Some real life analogies. If we talk about the police, for example, it’s really, “Don’t call me. I’ll call you.” I don’t think there’s any police department in the world who calls his citizens every day to ask, “Hey, are you fine?” No, if you are in trouble, you pick up the phone…you take the phone and you call the police.
Also with the postman. You don’t go every day to the post office. No, the postman comes to you and drops the letter in your mailbox. Of course, there’s still a little polling involved here because you go to your mailbox every day. Unless you’re Jeff Holland and you have an IoT enabled mailbox. You get notified and then it’s completely a webhook system.
The last analogy I want to do is with a baby monitor. So if you have little kids, you don’t want to go upstairs every 5 seconds or every 5 minutes. So we get notified through the baby monitor. And I take this analogy because a baby monitor…it’s a concept of webhook but actually it’s more a websocket implementation because you have a long connection, a long running connection and you have bidirectional communication. So this is the idea of webhooks, so event driven programing but actually it’s more the websocket implementation.

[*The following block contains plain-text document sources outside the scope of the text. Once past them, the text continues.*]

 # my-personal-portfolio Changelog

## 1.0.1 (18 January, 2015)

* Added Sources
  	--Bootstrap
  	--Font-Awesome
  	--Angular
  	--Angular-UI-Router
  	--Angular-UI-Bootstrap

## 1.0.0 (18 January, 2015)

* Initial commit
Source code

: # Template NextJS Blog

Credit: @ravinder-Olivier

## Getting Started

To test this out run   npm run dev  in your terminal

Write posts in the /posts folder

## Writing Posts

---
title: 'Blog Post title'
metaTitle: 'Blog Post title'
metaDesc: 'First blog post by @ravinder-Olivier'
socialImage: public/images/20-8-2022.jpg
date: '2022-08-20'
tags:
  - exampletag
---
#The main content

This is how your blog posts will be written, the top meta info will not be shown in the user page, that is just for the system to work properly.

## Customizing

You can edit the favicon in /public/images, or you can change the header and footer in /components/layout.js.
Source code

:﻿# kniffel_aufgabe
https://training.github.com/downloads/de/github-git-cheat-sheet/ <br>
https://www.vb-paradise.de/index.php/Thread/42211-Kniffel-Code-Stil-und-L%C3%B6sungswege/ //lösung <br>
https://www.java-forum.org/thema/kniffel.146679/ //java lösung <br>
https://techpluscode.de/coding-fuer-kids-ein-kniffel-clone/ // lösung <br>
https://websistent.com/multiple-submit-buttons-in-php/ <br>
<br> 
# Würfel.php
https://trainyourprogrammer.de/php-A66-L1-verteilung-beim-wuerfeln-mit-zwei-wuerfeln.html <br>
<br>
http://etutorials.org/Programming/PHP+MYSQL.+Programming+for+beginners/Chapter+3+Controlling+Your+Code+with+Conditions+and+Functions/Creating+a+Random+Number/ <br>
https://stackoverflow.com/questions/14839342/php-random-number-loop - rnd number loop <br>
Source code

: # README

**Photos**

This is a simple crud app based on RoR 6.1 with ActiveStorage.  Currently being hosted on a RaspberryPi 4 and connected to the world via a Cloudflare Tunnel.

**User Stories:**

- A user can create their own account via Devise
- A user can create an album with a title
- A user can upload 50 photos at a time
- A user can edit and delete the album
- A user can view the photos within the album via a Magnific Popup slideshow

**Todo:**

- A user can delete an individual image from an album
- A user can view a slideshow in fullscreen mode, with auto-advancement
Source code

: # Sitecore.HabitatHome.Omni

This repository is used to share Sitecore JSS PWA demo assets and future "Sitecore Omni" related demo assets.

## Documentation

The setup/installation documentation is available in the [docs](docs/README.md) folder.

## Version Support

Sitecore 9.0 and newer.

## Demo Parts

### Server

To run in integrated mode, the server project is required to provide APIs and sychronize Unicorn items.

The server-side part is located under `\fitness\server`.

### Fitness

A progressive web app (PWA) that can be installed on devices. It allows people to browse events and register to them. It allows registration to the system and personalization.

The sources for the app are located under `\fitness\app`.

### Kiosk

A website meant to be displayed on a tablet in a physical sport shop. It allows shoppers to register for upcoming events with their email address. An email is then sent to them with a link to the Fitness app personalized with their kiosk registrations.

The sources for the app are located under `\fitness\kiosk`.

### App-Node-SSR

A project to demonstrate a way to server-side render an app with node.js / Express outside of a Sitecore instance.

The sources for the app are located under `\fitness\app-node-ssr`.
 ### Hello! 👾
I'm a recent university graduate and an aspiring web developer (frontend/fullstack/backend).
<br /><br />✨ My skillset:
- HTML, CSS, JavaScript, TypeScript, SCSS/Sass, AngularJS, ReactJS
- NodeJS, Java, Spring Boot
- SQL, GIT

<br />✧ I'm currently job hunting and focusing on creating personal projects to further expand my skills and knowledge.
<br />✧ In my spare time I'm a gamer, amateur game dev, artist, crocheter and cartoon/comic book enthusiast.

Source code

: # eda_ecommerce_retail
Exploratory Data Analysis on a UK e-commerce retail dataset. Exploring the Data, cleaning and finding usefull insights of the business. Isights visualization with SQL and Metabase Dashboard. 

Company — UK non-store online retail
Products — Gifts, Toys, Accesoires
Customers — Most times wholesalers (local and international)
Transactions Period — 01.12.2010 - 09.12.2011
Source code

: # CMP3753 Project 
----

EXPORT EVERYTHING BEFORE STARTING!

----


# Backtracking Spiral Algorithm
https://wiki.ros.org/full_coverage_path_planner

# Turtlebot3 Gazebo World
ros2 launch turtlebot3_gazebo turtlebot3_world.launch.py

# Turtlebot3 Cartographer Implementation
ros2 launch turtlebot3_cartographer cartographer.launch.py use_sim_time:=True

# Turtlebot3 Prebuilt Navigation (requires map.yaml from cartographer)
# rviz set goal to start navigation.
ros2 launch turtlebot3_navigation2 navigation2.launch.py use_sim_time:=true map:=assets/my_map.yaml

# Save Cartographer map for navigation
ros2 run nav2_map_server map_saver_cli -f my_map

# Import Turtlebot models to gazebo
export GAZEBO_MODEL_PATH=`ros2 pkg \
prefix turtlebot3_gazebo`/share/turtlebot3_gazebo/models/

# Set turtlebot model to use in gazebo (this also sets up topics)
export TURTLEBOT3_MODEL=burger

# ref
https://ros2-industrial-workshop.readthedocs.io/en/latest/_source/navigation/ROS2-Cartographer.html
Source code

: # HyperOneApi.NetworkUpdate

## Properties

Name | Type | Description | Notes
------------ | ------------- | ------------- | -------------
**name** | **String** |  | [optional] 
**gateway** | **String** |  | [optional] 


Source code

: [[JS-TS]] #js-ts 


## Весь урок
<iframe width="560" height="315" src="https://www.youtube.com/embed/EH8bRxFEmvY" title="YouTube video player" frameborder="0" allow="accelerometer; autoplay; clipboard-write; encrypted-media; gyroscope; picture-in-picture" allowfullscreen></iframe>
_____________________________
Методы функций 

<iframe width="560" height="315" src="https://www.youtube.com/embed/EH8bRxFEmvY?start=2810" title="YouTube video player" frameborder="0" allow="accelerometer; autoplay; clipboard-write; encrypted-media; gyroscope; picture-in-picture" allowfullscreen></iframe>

So if you look at the advantages of webhooks, they are more efficient, like you see in the comparison compared to polling. They are faster because almost near real time, you get warned. No client side state, because if you need to poll, you typically need to keep the last state for example, the date modified and so on. And it’s an excellent way to provide extensibility to your application. So for example if you are sales provider, you have your core functionality and then you have your API combined with webhooks to provide extensibility points for your customers.
Some disadvantages, of course. It’s not standardized at all. Recently, there has been the cloud events, that’s initiative that Clemens] talked about. So that’s a first step in standardizing how cloud events, how webhooks could work in a standardized manner. It was great to see that Microsoft is really betting on that and it’s already implemented in Azure Event Grids.
It comes with extra responsibilities and that’s the main focus of this session. Both the server and the client have responsibilities and if one of them does not fulfil their responsibilities, the webhook integration will not work. And then as the last thing, a webhook system is often considered as a black-box. Earlier this year, at the Codit Connect Events, I had the demo where I changed something in the sales application but the webhook was not fired. The only thing I could do was pressing F5 and waiting. The webhook didn’t come in. When I went off stage, the webhook came in. So fingers crossed for today but at least at that moment, it’s a black-box. You don’t have any visibility in the loss of your sales application. So that’s important to take into account.
Some examples of webhooks. I think if you want to implement webhook,s GitHub is a good reference. It’s really state of the art implementation for webhooks. We can provide a payload URL, the content type but very important, you can also provide the secrets when you register your webhook and that secret will be used to compute a hash-based message authentication code. And that could be used then by the clients to validate the authenticity of the message and also validate against non-repudiation.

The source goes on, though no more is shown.